I would like you to restate each record word for word.

Items listed in a dataset:
◇ ◇ ◇ ◇ ◇ ◇ ◇

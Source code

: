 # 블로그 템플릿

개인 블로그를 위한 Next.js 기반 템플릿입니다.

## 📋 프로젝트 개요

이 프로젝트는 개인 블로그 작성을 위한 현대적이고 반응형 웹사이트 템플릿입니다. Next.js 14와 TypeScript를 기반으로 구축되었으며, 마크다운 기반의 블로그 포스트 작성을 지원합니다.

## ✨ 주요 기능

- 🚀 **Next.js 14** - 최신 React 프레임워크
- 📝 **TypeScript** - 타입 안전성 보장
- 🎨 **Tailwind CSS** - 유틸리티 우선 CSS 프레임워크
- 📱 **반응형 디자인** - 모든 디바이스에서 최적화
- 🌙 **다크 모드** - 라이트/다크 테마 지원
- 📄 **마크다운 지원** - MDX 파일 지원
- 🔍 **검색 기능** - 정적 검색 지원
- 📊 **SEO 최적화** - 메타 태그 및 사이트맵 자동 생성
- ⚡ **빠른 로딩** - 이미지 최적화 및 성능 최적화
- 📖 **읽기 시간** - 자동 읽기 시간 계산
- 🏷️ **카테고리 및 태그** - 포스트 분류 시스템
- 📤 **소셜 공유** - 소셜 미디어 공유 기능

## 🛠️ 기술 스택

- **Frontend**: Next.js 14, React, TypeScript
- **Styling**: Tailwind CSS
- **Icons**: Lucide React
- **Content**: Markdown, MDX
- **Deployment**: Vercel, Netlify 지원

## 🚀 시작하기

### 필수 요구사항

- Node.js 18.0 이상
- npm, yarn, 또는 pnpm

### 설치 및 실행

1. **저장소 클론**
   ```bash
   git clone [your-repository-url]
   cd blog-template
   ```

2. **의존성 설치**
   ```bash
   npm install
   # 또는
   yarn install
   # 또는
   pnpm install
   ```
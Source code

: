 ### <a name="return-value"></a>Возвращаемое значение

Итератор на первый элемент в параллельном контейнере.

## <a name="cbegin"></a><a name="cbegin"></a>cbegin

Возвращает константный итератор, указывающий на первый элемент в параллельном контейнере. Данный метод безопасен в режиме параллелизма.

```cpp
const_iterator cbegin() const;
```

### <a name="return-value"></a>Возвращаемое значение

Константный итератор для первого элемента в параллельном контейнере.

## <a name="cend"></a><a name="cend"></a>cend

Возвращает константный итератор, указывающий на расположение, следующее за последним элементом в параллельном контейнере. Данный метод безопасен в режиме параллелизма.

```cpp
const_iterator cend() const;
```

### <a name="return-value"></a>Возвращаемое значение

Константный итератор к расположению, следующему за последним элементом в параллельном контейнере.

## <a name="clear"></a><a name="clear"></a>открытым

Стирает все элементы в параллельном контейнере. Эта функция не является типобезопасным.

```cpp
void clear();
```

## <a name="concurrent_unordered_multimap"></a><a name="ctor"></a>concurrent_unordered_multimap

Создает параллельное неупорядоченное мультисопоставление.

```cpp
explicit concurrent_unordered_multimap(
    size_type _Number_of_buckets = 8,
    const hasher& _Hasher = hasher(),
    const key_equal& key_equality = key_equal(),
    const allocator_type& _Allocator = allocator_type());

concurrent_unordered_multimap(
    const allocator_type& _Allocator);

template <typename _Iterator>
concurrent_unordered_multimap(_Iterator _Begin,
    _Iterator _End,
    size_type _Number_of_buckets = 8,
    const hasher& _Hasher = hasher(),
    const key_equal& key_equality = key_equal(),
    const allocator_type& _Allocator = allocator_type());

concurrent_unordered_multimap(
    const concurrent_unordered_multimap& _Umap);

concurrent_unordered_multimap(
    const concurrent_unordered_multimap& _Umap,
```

◇ ◇ ◇ ◇ ◇ ◇ ◇

● **Response to this task**
Source code

: # 블로그 템플릿

개인 블로그를 위한 Next.js 기반 템플릿입니다.

## 📋 프로젝트 개요

이 프로젝트는 개인 블로그 작성을 위한 현대적이고 반응형 웹사이트 템플릿입니다. Next.js 14와 TypeScript를 기반으로 구축되었으며, 마크다운 기반의 블로그 포스트 작성을 지원합니다.

## ✨ 주요 기능

- 🚀 **Next.js 14** - 최신 React 프레임워크
- 📝 **TypeScript** - 타입 안전성 보장
- 🎨 **Tailwind CSS** - 유틸리티 우선 CSS 프레임워크
- 📱 **반응형 디자인** - 모든 디바이스에서 최적화
- 🌙 **다크 모드** - 라이트/다크 테마 지원
- 📄 **마크다운 지원** - MDX 파일 지원
- 🔍 **검색 기능** - 정적 검색 지원
- 📊 **SEO 최적화** - 메타 태그 및 사이트맵 자동 생성
- ⚡ **빠른 로딩** - 이미지 최적화 및 성능 최적화
- 📖 **읽기 시간** - 자동 읽기 시간 계산
- 🏷️ **카테고리 및 태그** - 포스트 분류 시스템
- 📤 **소셜 공유** - 소셜 미디어 공유 기능

## 🛠️ 기술 스택

- **Frontend**: Next.js 14, React, TypeScript
- **Styling**: Tailwind CSS
- **Icons**: Lucide React
- **Content**: Markdown, MDX
- **Deployment**: Vercel, Netlify 지원

## 🚀 시작하기

### 필수 요구사항

- Node.js 18.0 이상
- npm, yarn, 또는 pnpm

### 설치 및 실행

1. **저장소 클론**
   ```bash
   git clone [your-repository-url]
   cd blog-template
   ```

2. **의존성 설치**
   ```bash
   npm install
   # 또는
   yarn install
   # 또는
   pnpm install
   ```
Source code

: ### <a name="return-value"></a>Возвращаемое значение

Итератор на первый элемент в параллельном контейнере.

## <a name="cbegin"></a><a name="cbegin"></a>cbegin

Возвращает константный итератор, указывающий на первый элемент в параллельном контейнере. Данный метод безопасен в режиме параллелизма.

```cpp
const_iterator cbegin() const;
```

### <a name="return-value"></a>Возвращаемое значение

Константный итератор для первого элемента в параллельном контейнере.

## <a name="cend"></a><a name="cend"></a>cend

Возвращает константный итератор, указывающий на расположение, следующее за последним элементом в параллельном контейнере. Данный метод безопасен в режиме параллелизма.

```cpp
const_iterator cend() const;
```

### <a name="return-value"></a>Возвращаемое значение

Константный итератор к расположению, следующему за последним элементом в параллельном контейнере.

## <a name="clear"></a><a name="clear"></a>открытым

Стирает все элементы в параллельном контейнере. Эта функция не является типобезопасным.

```cpp
void clear();
```

## <a name="concurrent_unordered_multimap"></a><a name="ctor"></a>concurrent_unordered_multimap

Создает параллельное неупорядоченное мультисопоставление.

```cpp
explicit concurrent_unordered_multimap(
    size_type _Number_of_buckets = 8,
    const hasher& _Hasher = hasher(),
    const key_equal& key_equality = key_equal(),
    const allocator_type& _Allocator = allocator_type());

concurrent_unordered_multimap(
    const allocator_type& _Allocator);

template <typename _Iterator>
concurrent_unordered_multimap(_Iterator _Begin,
    _Iterator _End,
    size_type _Number_of_buckets = 8,
    const hasher& _Hasher = hasher(),
    const key_equal& key_equality = key_equal(),
    const allocator_type& _Allocator = allocator_type());

concurrent_unordered_multimap(
    const concurrent_unordered_multimap& _Umap);

concurrent_unordered_multimap(
    const concurrent_unordered_multimap& _Umap,
```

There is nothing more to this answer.